Вдруг — всхлип. Тонкий, едва слышный, как звук лопающейся нити. Он вздрогнул. И пошёл — медленно, как во сне — к источнику.

Лира сидела в дальнем углу казармы, сгорбленная, словно кто-то выбил из под неё опору. Волосы растрёпаны, лицо скрыто в ладонях, плечи тряслись. От неё исходило чувство обнажённой, бессловесной боли.
Он присел рядом, не касаясь, только стараясь быть рядом.

— Лира, — тихо. Голос с трудом пробился через сухость в горле. — Всё позади. Мы выбрались.

Она подняла голову. На её щеках уже не было слёз — осталась только покрасневшая кожа, следы пальцев и взгляд, как будто обращённый внутрь себя.

— Они все умерли, Кай. Все… кроме нас, — голос у неё был охрипшим, затухающим.

Он не знал, что ответить. Всё, что мог, — быть. Рядом. Живым.

И в эту короткую, хрупкую секунду, что-то в ней дрогнуло. Она наклонилась вперёд. Он навстречу. Их губы встретились — несмело, почти случайно, как прикосновение двух разбитых половинок, пытающихся стать чем-то целым. Не страсть. Не желание. Просто — желание забыться. Утонуть.

Поцелуй был тёплым. Живым. Таким, каких здесь, среди гари, крови и стали, не случалось.

— О…
Голос прозвучал, как выстрел.

Они отпрянули одновременно. В проёме стоял Томас. Влажные волосы темнели от воды, полотенце свисало с плеча, в руке он всё ещё держал мыло, будто забыл, зачем вообще вышел. Он смотрел на них. Молча. В его глазах не было гнева, лишь нечто бесконечно тяжёлое — укол недоверия, тишина обиды.

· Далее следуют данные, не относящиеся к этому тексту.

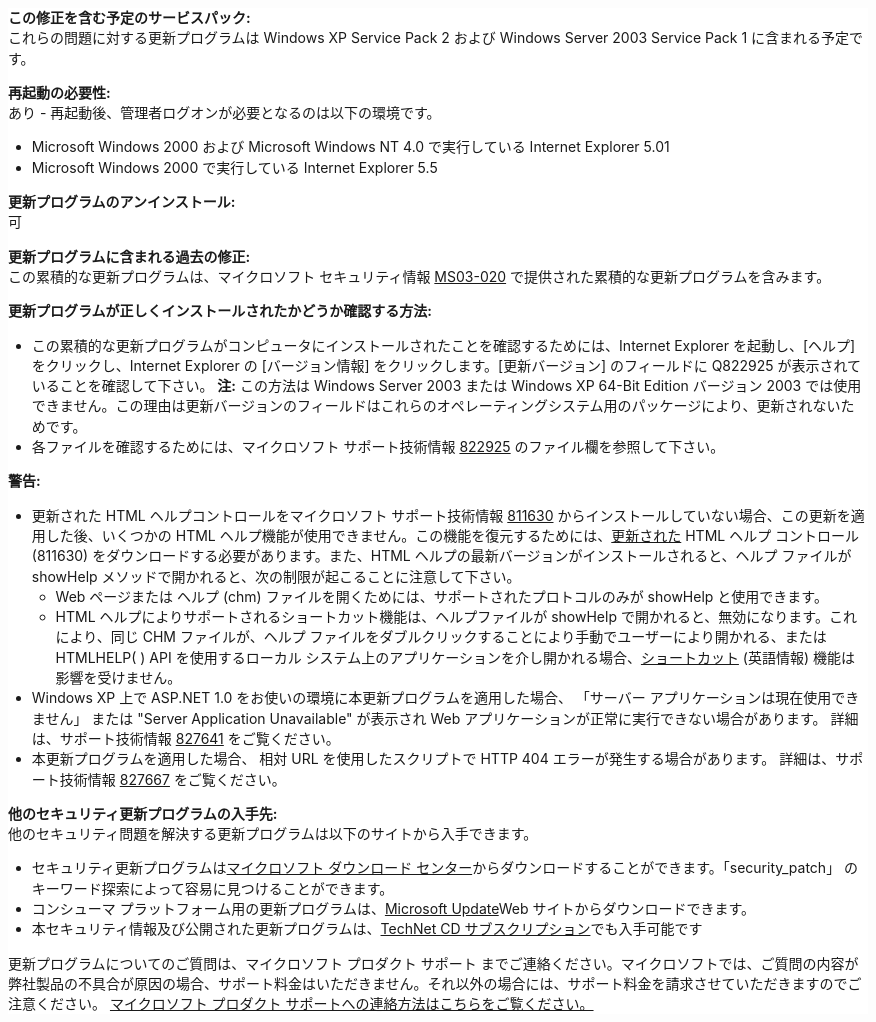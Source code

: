 **この修正を含む予定のサービスパック:**  
これらの問題に対する更新プログラムは Windows XP Service Pack 2 および Windows Server 2003 Service Pack 1 に含まれる予定です。

**再起動の必要性:**  
あり - 再起動後、管理者ログオンが必要となるのは以下の環境です。

-   Microsoft Windows 2000 および Microsoft Windows NT 4.0 で実行している Internet Explorer 5.01
-   Microsoft Windows 2000 で実行している Internet Explorer 5.5

**更新プログラムのアンインストール:**  
可

**更新プログラムに含まれる過去の修正:**  
この累積的な更新プログラムは、マイクロソフト セキュリティ情報 [MS03-020](http://technet.microsoft.com/security/bulletin/ms03-020) で提供された累積的な更新プログラムを含みます。

**更新プログラムが正しくインストールされたかどうか確認する方法:**

-   この累積的な更新プログラムがコンピュータにインストールされたことを確認するためには、Internet Explorer を起動し、\[ヘルプ\] をクリックし、Internet Explorer の \[バージョン情報\] をクリックします。\[更新バージョン\] のフィールドに Q822925 が表示されていることを確認して下さい。
    **注:** この方法は Windows Server 2003 または Windows XP 64-Bit Edition バージョン 2003 では使用できません。この理由は更新バージョンのフィールドはこれらのオペレーティングシステム用のパッケージにより、更新されないためです。
-   各ファイルを確認するためには、マイクロソフト サポート技術情報 [822925](http://support.microsoft.com/kb/822925) のファイル欄を参照して下さい。

**警告:**

-   更新された HTML ヘルプコントロールをマイクロソフト サポート技術情報 [811630](http://support.microsoft.com/kb/811630) からインストールしていない場合、この更新を適用した後、いくつかの HTML ヘルプ機能が使用できません。この機能を復元するためには、[更新された](http://update.microsoft.com/microsoftupdate/) HTML ヘルプ コントロール (811630) をダウンロードする必要があります。また、HTML ヘルプの最新バージョンがインストールされると、ヘルプ ファイルが showHelp メソッドで開かれると、次の制限が起こることに注意して下さい。
    -   Web ページまたは ヘルプ (chm) ファイルを開くためには、サポートされたプロトコルのみが showHelp と使用できます。
    -   HTML ヘルプによりサポートされるショートカット機能は、ヘルプファイルが showHelp で開かれると、無効になります。これにより、同じ CHM ファイルが、ヘルプ ファイルをダブルクリックすることにより手動でユーザーにより開かれる、または HTMLHELP( ) API を使用するローカル システム上のアプリケーションを介し開かれる場合、[ショートカット](http://msdn2.microsoft.com/en-us/library/ms524349) (英語情報) 機能は影響を受けません。
-   Windows XP 上で ASP.NET 1.0 をお使いの環境に本更新プログラムを適用した場合、 「サーバー アプリケーションは現在使用できません」 または "Server Application Unavailable" が表示され Web アプリケーションが正常に実行できない場合があります。 詳細は、サポート技術情報 [827641](http://support.microsoft.com/kb/827641) をご覧ください。
-   本更新プログラムを適用した場合、 相対 URL を使用したスクリプトで HTTP 404 エラーが発生する場合があります。 詳細は、サポート技術情報 [827667](http://support.microsoft.com/kb/827667) をご覧ください。

**他のセキュリティ更新プログラムの入手先:**  
他のセキュリティ問題を解決する更新プログラムは以下のサイトから入手できます。

-   セキュリティ更新プログラムは[マイクロソフト ダウンロード センター](http://www.microsoft.com/downloads/results.aspx?displaylang=ja&freetext=security_patch)からダウンロードすることができます。「security\_patch」 のキーワード探索によって容易に見つけることができます。
-   コンシューマ プラットフォーム用の更新プログラムは、[Microsoft Update](http://update.microsoft.com/microsoftupdate/)Web サイトからダウンロードできます。
-   本セキュリティ情報及び公開された更新プログラムは、[TechNet CD サブスクリプション](http://www.microsoft.com/japan/technet/subscriptions/)でも入手可能です

更新プログラムについてのご質問は、マイクロソフト プロダクト サポート までご連絡ください。マイクロソフトでは、ご質問の内容が弊社製品の不具合が原因の場合、サポート料金はいただきません。それ以外の場合には、サポート料金を請求させていただきますのでご注意ください。
[マイクロソフト プロダクト サポートへの連絡方法はこちらをご覧ください。](http://www.microsoft.com/japan/security/support/patchqa.mspx)
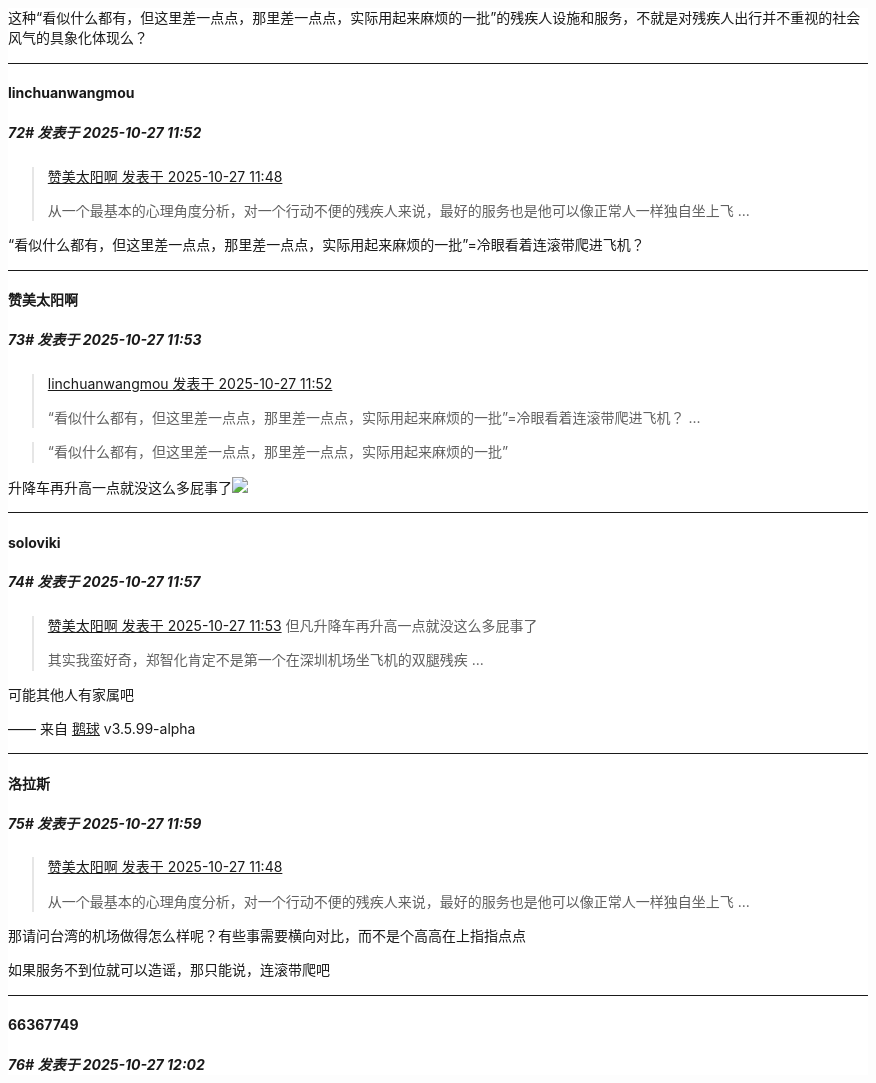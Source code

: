 这种“看似什么都有，但这里差一点点，那里差一点点，实际用起来麻烦的一批”的残疾人设施和服务，不就是对残疾人出行并不重视的社会风气的具象化体现么？

*****

####  linchuanwangmou  
##### 72#       发表于 2025-10-27 11:52

<blockquote><a href="httphttps://stage1st.com/2b/forum.php?mod=redirect&amp;goto=findpost&amp;pid=68632133&amp;ptid=2265656" target="_blank">赞美太阳啊 发表于 2025-10-27 11:48</a>

从一个最基本的心理角度分析，对一个行动不便的残疾人来说，最好的服务也是他可以像正常人一样独自坐上飞 ...</blockquote>
“看似什么都有，但这里差一点点，那里差一点点，实际用起来麻烦的一批”=冷眼看着连滚带爬进飞机？

*****

####  赞美太阳啊  
##### 73#       发表于 2025-10-27 11:53

<blockquote><a href="httphttps://stage1st.com/2b/forum.php?mod=redirect&amp;goto=findpost&amp;pid=68632156&amp;ptid=2265656" target="_blank">linchuanwangmou 发表于 2025-10-27 11:52</a>

“看似什么都有，但这里差一点点，那里差一点点，实际用起来麻烦的一批”=冷眼看着连滚带爬进飞机？ ...</blockquote><blockquote>“看似什么都有，但这里差一点点，那里差一点点，实际用起来麻烦的一批”</blockquote>

升降车再升高一点就没这么多屁事了<img src="https://static.stage1st.com/image/smiley/face2017/037.png" referrerpolicy="no-referrer">


*****

####  soloviki  
##### 74#       发表于 2025-10-27 11:57

<blockquote><a href="httphttps://stage1st.com/2b/forum.php?mod=redirect&amp;goto=findpost&amp;pid=68632170&amp;ptid=2265656" target="_blank">赞美太阳啊 发表于 2025-10-27 11:53</a>
但凡升降车再升高一点就没这么多屁事了

其实我蛮好奇，郑智化肯定不是第一个在深圳机场坐飞机的双腿残疾 ...</blockquote>
可能其他人有家属吧

—— 来自 [鹅球](https://www.pgyer.com/xfPejhuq) v3.5.99-alpha

*****

####  洛拉斯  
##### 75#       发表于 2025-10-27 11:59

<blockquote><a href="httphttps://stage1st.com/2b/forum.php?mod=redirect&amp;goto=findpost&amp;pid=68632133&amp;ptid=2265656" target="_blank">赞美太阳啊 发表于 2025-10-27 11:48</a>

从一个最基本的心理角度分析，对一个行动不便的残疾人来说，最好的服务也是他可以像正常人一样独自坐上飞 ...</blockquote>
那请问台湾的机场做得怎么样呢？有些事需要横向对比，而不是个高高在上指指点点

如果服务不到位就可以造谣，那只能说，连滚带爬吧

*****

####  66367749  
##### 76#       发表于 2025-10-27 12:02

Кай открыл рот, но не нашёл слов.

Томас медленно отвернулся и ушёл обратно в коридор. Не хлопнул дверью. Не произнёс ни слова.

И только когда его шаги стихли, Кай понял — воздух снова стал неподъёмным. Как будто в казарму вернулась та же радиационная пустота, от которой они бежали.